* **WHAT THIS TASK INVOLVES**
Reproduce, character for character, the lines below from the first through the one with "contains build and". Leave pictures out.
(Beginning of RAW DATA)
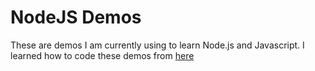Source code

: # NodeJS Demos
These are demos I am currently using to learn Node.js and Javascript. I learned how to code these demos from [here](https://www.w3schools.com/nodejs/default.asp)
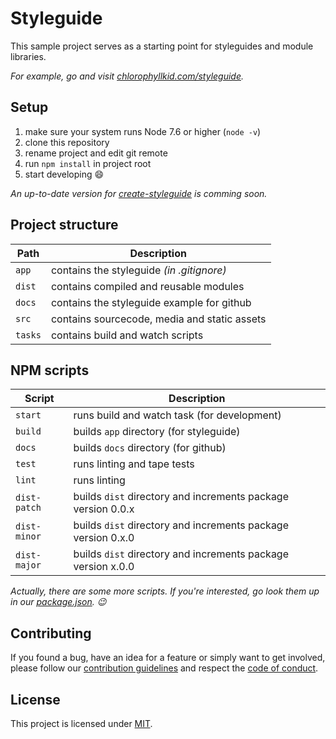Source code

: # Styleguide

This sample project serves as a starting point for styleguides and module libraries.

_For example, go and visit [chlorophyllkid.com/styleguide](https://www.chlorophyllkid.com/styleguide)._


## Setup

1.  make sure your system runs Node 7.6 or higher (`node -v`)
2.  clone this repository
3.  rename project and edit git remote
4.  run `npm install` in project root
5.  start developing :smile:

_An up-to-date version for [create-styleguide](https://github.com/chlorophyllkid/create-styleguide) is comming soon._


## Project structure

| Path    | Description                                  |
| ------- | -------------------------------------------- |
| `app`   | contains the styleguide *(in .gitignore)*    |
| `dist`  | contains compiled and reusable modules       |
| `docs`  | contains the styleguide example for github   |
| `src`   | contains sourcecode, media and static assets |
| `tasks` | contains build and watch scripts             |


## NPM scripts

| Script       | Description                                                  |
| ------------ | ------------------------------------------------------------ |
| `start`      | runs build and watch task (for development)                  |
| `build`      | builds `app` directory (for styleguide)                      |
| `docs`       | builds `docs` directory (for github)                         |
| `test`       | runs linting and tape tests                                  |
| `lint`       | runs linting                                                 |
| `dist-patch` | builds `dist` directory and increments package version 0.0.x |
| `dist-minor` | builds `dist` directory and increments package version 0.x.0 |
| `dist-major` | builds `dist` directory and increments package version x.0.0 |

_Actually, there are some more scripts. If you're interested, go look them up in our [package.json](https://github.com/chlorophyllkid/styleguide/blob/master/package.json). :wink:_

## Contributing

If you found a bug, have an idea for a feature or simply want to get involved, please follow our [contribution guidelines](https://github.com/chlorophyllkid/styleguide/blob/master/.github/CONTRIBUTING.md) and respect the [code of conduct](https://github.com/chlorophyllkid/styleguide/blob/master/.github/CODE_OF_CONDUCT.md).


## License

This project is licensed under [MIT](https://github.com/chlorophyllkid/styleguide/blob/master/LICENSE).

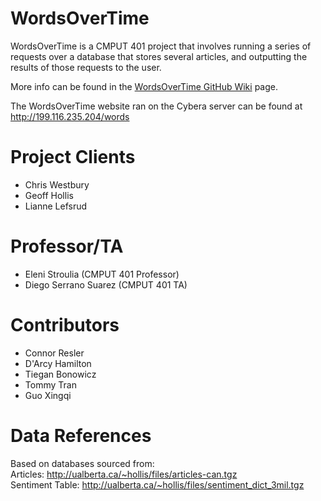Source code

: WordsOverTime
=================

WordsOverTime is a CMPUT 401 project that involves running a series of requests over a database that stores
several articles, and outputting the results of those requests to the user.

More info can be found in the [WordsOverTime GitHub Wiki](https://github.com/CMPUT401W17Words/WordsOverTime/wiki) page.

The WordsOverTime website ran on the Cybera server can be found at http://199.116.235.204/words

Project Clients
=================

* Chris Westbury
* Geoff Hollis
* Lianne Lefsrud

Professor/TA
================

* Eleni Stroulia (CMPUT 401 Professor)
* Diego Serrano Suarez (CMPUT 401 TA)

Contributors
=================

* Connor Resler 
* D'Arcy Hamilton
* Tiegan Bonowicz
* Tommy Tran
* Guo Xingqi

Data References
=================
Based on databases sourced from:  
Articles: http://ualberta.ca/~hollis/files/articles-can.tgz  
Sentiment Table: http://ualberta.ca/~hollis/files/sentiment_dict_3mil.tgz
(End of RAW DATA)
* **WRITTEN SOLUTION**
Source code

: # NodeJS Demos
These are demos I am currently using to learn Node.js and Javascript. I learned how to code these demos from [here](https://www.w3schools.com/nodejs/default.asp)
Source code

: # Styleguide

This sample project serves as a starting point for styleguides and module libraries.

_For example, go and visit [chlorophyllkid.com/styleguide](https://www.chlorophyllkid.com/styleguide)._


## Setup

1.  make sure your system runs Node 7.6 or higher (`node -v`)
2.  clone this repository
3.  rename project and edit git remote
4.  run `npm install` in project root
5.  start developing :smile:

_An up-to-date version for [create-styleguide](https://github.com/chlorophyllkid/create-styleguide) is comming soon._


## Project structure

| Path    | Description                                  |
| ------- | -------------------------------------------- |
| `app`   | contains the styleguide *(in .gitignore)*    |
| `dist`  | contains compiled and reusable modules       |
| `docs`  | contains the styleguide example for github   |
| `src`   | contains sourcecode, media and static assets |
| `tasks` | contains build and watch scripts             |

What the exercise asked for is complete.